SolarWinds Orion hack is VMware vSphere vulnerable
What are a few things that you can do to ensure that your VMware ESXi hosts are protected if your organization has come into contact with the compromised version of SolarWinds Orion?
- Change ESXi root passwords
- Remove Active Directory Access from VMware vSphere
- Control who has access to your VMware vSphere management network
- Monitor logins and other activities in your VMware vSphere environment
1. Change ESXi root passwords
If you know you have had the compromised version of SolarWinds Orion in your environment, you want to make sure you start fresh with your ESXi credentials. Make sure you change all root passwords on ESXi hosts in your environment. This will help to close off access to compromised root credentials on your ESXi hosts.
2. Remove Active Directory Access from VMware vSphere
If an attacker is in your environment, it is highly likely they have access to Active Directory accounts that have been compromised. Many environments may have high-level vSphere accounts, even administrators that are Active Directory users.
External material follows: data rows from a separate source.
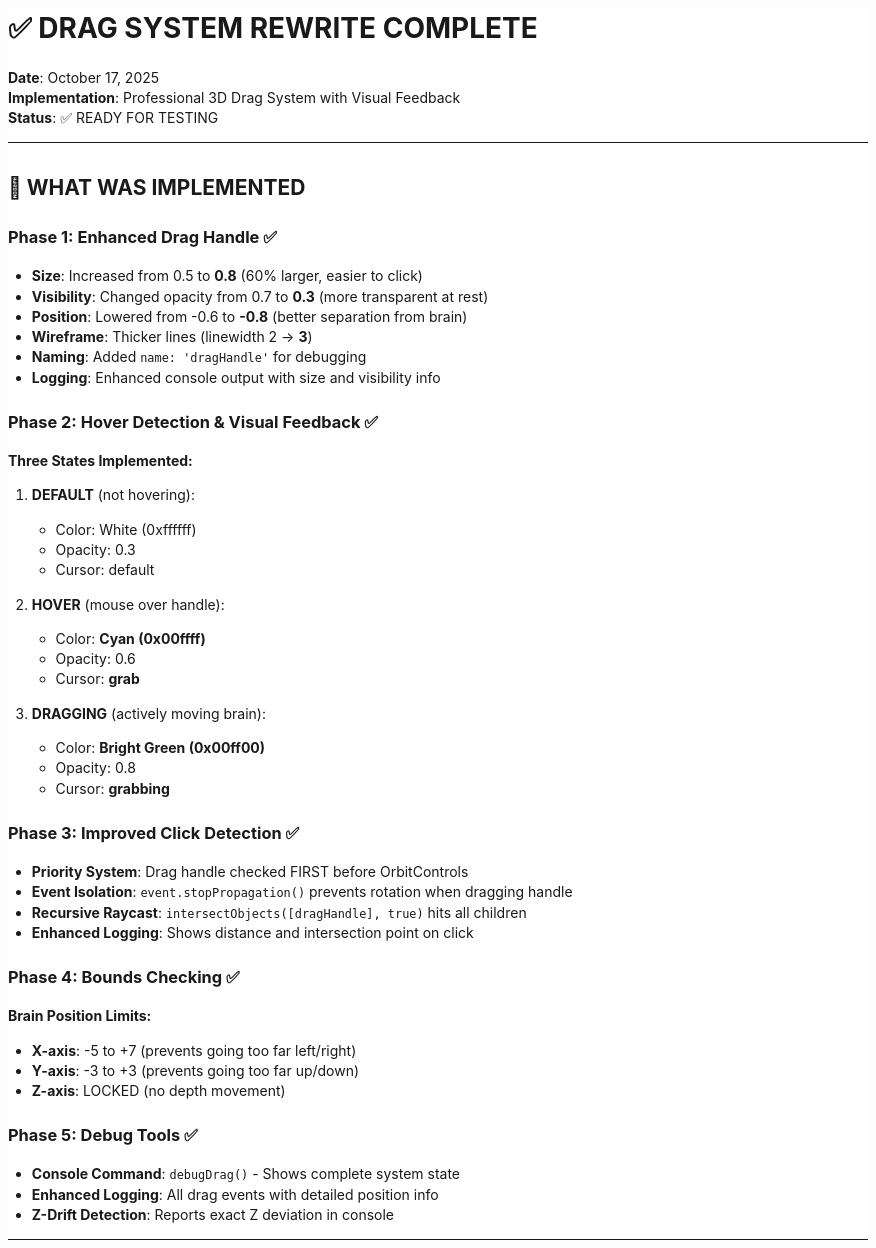 # ✅ DRAG SYSTEM REWRITE COMPLETE

**Date**: October 17, 2025  
**Implementation**: Professional 3D Drag System with Visual Feedback  
**Status**: ✅ READY FOR TESTING

---

## 🎯 WHAT WAS IMPLEMENTED

### **Phase 1: Enhanced Drag Handle** ✅
- **Size**: Increased from 0.5 to **0.8** (60% larger, easier to click)
- **Visibility**: Changed opacity from 0.7 to **0.3** (more transparent at rest)
- **Position**: Lowered from -0.6 to **-0.8** (better separation from brain)
- **Wireframe**: Thicker lines (linewidth 2 → **3**)
- **Naming**: Added `name: 'dragHandle'` for debugging
- **Logging**: Enhanced console output with size and visibility info

### **Phase 2: Hover Detection & Visual Feedback** ✅
**Three States Implemented:**

1. **DEFAULT** (not hovering):
   - Color: White (0xffffff)
   - Opacity: 0.3
   - Cursor: default

2. **HOVER** (mouse over handle):
   - Color: **Cyan (0x00ffff)**
   - Opacity: 0.6
   - Cursor: **grab**

3. **DRAGGING** (actively moving brain):
   - Color: **Bright Green (0x00ff00)**
   - Opacity: 0.8
   - Cursor: **grabbing**

### **Phase 3: Improved Click Detection** ✅
- **Priority System**: Drag handle checked FIRST before OrbitControls
- **Event Isolation**: `event.stopPropagation()` prevents rotation when dragging handle
- **Recursive Raycast**: `intersectObjects([dragHandle], true)` hits all children
- **Enhanced Logging**: Shows distance and intersection point on click

### **Phase 4: Bounds Checking** ✅
**Brain Position Limits:**
- **X-axis**: -5 to +7 (prevents going too far left/right)
- **Y-axis**: -3 to +3 (prevents going too far up/down)
- **Z-axis**: LOCKED (no depth movement)

### **Phase 5: Debug Tools** ✅
- **Console Command**: `debugDrag()` - Shows complete system state
- **Enhanced Logging**: All drag events with detailed position info
- **Z-Drift Detection**: Reports exact Z deviation in console

---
Removing these accounts from vSphere administrator permissions is a really good idea to prevent compromised AD credentials from also compromising your VMware vSphere environment.
3. Control access to your VMware vSphere Management network
Make sure you have management network access sealed off from the general-purpose LAN. This will restrict who has access from a network perspective to your VMware ESXi hosts. Having a flat Layer 2 network for literally everything, including sensitive servers, and your ESXi hosts is an extremely bad idea in many ways, and especially from a security perspective.
4. Monitor logins and other activities in your VMware vSphere environment
If you have had the compromised version of Solarwinds Orion in your environment, it is extremely important to monitor network login activity and ensure that you flag anything suspicious in the environment. Compromised credentials that are legitimate can be difficult to pinpoint. Pay close attention to your SIEM rules and those that have been released especially since the SolarWinds Orion hack to help pinpoint down on suspicious behavior.
If it isn’t enough that we are still dealing with the global pandemic, high profile cyberattacks are becoming the “new normal” of pandemic life and are becoming a pandemic in themselves. There is no question that businesses today have to be vigilant and not let their guard down when it comes to protecting business-critical assets such as their VMware vSphere environments.